__PROBLEM DESCRIPTION__
Please output the whole listing below exactly as it is.

——————

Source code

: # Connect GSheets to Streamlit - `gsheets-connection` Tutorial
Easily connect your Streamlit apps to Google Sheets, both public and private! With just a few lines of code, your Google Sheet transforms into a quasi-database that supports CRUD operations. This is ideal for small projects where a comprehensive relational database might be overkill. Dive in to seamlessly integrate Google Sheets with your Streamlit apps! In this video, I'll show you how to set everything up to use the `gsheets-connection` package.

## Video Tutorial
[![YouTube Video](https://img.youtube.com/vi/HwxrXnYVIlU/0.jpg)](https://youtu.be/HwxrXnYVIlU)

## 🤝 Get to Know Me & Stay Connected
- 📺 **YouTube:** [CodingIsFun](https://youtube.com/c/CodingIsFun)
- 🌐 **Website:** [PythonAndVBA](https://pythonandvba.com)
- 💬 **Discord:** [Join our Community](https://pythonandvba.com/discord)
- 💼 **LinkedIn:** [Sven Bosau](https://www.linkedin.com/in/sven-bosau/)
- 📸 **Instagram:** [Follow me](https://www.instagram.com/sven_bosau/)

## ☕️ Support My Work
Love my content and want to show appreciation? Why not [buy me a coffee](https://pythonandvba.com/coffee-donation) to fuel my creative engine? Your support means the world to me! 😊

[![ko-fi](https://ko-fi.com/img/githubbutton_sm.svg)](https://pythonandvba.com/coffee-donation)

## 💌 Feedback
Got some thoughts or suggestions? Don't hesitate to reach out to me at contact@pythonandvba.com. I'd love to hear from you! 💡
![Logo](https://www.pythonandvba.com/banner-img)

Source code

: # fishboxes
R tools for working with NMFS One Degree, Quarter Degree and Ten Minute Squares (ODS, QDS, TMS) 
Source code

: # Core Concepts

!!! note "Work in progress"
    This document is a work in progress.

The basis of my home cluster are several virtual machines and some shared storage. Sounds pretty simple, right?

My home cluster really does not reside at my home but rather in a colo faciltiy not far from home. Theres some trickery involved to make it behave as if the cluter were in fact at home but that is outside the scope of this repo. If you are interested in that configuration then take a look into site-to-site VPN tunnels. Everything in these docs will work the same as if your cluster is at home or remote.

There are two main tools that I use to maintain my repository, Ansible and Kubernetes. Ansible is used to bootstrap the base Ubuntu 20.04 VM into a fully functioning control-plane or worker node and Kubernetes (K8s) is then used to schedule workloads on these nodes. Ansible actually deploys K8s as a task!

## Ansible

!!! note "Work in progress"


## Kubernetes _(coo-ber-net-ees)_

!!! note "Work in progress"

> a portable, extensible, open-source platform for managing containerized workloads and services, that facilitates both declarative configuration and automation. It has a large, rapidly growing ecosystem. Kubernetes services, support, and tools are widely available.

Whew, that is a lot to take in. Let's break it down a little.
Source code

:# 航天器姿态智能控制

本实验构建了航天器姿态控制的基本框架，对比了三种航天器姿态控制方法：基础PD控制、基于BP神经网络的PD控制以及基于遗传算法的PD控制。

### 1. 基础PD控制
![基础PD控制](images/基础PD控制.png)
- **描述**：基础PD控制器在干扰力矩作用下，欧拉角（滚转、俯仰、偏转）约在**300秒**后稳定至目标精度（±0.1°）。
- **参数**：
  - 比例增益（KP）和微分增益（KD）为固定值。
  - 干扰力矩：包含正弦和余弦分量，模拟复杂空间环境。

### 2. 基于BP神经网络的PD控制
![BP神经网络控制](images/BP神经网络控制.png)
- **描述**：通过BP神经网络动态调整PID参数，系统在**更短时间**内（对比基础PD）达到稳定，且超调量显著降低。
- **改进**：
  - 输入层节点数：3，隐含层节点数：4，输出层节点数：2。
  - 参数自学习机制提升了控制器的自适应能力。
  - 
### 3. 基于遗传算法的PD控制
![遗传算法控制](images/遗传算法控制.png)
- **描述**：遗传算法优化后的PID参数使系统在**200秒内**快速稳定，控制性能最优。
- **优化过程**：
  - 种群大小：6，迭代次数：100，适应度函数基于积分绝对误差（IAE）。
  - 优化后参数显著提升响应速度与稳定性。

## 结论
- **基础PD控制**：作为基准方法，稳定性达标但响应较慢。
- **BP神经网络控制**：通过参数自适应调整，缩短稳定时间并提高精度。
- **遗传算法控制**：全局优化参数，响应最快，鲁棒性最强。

——————

__RESULT BELOW__
Source code

: # Connect GSheets to Streamlit - `gsheets-connection` Tutorial
Easily connect your Streamlit apps to Google Sheets, both public and private! With just a few lines of code, your Google Sheet transforms into a quasi-database that supports CRUD operations. This is ideal for small projects where a comprehensive relational database might be overkill. Dive in to seamlessly integrate Google Sheets with your Streamlit apps! In this video, I'll show you how to set everything up to use the `gsheets-connection` package.

## Video Tutorial
[![YouTube Video](https://img.youtube.com/vi/HwxrXnYVIlU/0.jpg)](https://youtu.be/HwxrXnYVIlU)

## 🤝 Get to Know Me & Stay Connected
- 📺 **YouTube:** [CodingIsFun](https://youtube.com/c/CodingIsFun)
- 🌐 **Website:** [PythonAndVBA](https://pythonandvba.com)
- 💬 **Discord:** [Join our Community](https://pythonandvba.com/discord)
- 💼 **LinkedIn:** [Sven Bosau](https://www.linkedin.com/in/sven-bosau/)
- 📸 **Instagram:** [Follow me](https://www.instagram.com/sven_bosau/)

## ☕️ Support My Work
Love my content and want to show appreciation? Why not [buy me a coffee](https://pythonandvba.com/coffee-donation) to fuel my creative engine? Your support means the world to me! 😊

[![ko-fi](https://ko-fi.com/img/githubbutton_sm.svg)](https://pythonandvba.com/coffee-donation)

## 💌 Feedback
Got some thoughts or suggestions? Don't hesitate to reach out to me at contact@pythonandvba.com. I'd love to hear from you! 💡
![Logo](https://www.pythonandvba.com/banner-img)

Source code

: # fishboxes
R tools for working with NMFS One Degree, Quarter Degree and Ten Minute Squares (ODS, QDS, TMS) 
Source code

: # Core Concepts

!!! note "Work in progress"
    This document is a work in progress.

The basis of my home cluster are several virtual machines and some shared storage. Sounds pretty simple, right?

My home cluster really does not reside at my home but rather in a colo faciltiy not far from home. Theres some trickery involved to make it behave as if the cluter were in fact at home but that is outside the scope of this repo. If you are interested in that configuration then take a look into site-to-site VPN tunnels. Everything in these docs will work the same as if your cluster is at home or remote.

There are two main tools that I use to maintain my repository, Ansible and Kubernetes. Ansible is used to bootstrap the base Ubuntu 20.04 VM into a fully functioning control-plane or worker node and Kubernetes (K8s) is then used to schedule workloads on these nodes. Ansible actually deploys K8s as a task!

## Ansible

!!! note "Work in progress"


## Kubernetes _(coo-ber-net-ees)_

!!! note "Work in progress"

> a portable, extensible, open-source platform for managing containerized workloads and services, that facilitates both declarative configuration and automation. It has a large, rapidly growing ecosystem. Kubernetes services, support, and tools are widely available.

Whew, that is a lot to take in. Let's break it down a little.
Source code

:# 航天器姿态智能控制

本实验构建了航天器姿态控制的基本框架，对比了三种航天器姿态控制方法：基础PD控制、基于BP神经网络的PD控制以及基于遗传算法的PD控制。

### 1. 基础PD控制
![基础PD控制](images/基础PD控制.png)
- **描述**：基础PD控制器在干扰力矩作用下，欧拉角（滚转、俯仰、偏转）约在**300秒**后稳定至目标精度（±0.1°）。
- **参数**：
  - 比例增益（KP）和微分增益（KD）为固定值。
  - 干扰力矩：包含正弦和余弦分量，模拟复杂空间环境。

### 2. 基于BP神经网络的PD控制
![BP神经网络控制](images/BP神经网络控制.png)
- **描述**：通过BP神经网络动态调整PID参数，系统在**更短时间**内（对比基础PD）达到稳定，且超调量显著降低。
- **改进**：
  - 输入层节点数：3，隐含层节点数：4，输出层节点数：2。
  - 参数自学习机制提升了控制器的自适应能力。
  - 
### 3. 基于遗传算法的PD控制
![遗传算法控制](images/遗传算法控制.png)
- **描述**：遗传算法优化后的PID参数使系统在**200秒内**快速稳定，控制性能最优。
- **优化过程**：
  - 种群大小：6，迭代次数：100，适应度函数基于积分绝对误差（IAE）。
  - 优化后参数显著提升响应速度与稳定性。

## 结论
- **基础PD控制**：作为基准方法，稳定性达标但响应较慢。
- **BP神经网络控制**：通过参数自适应调整，缩短稳定时间并提高精度。
- **遗传算法控制**：全局优化参数，响应最快，鲁棒性最强。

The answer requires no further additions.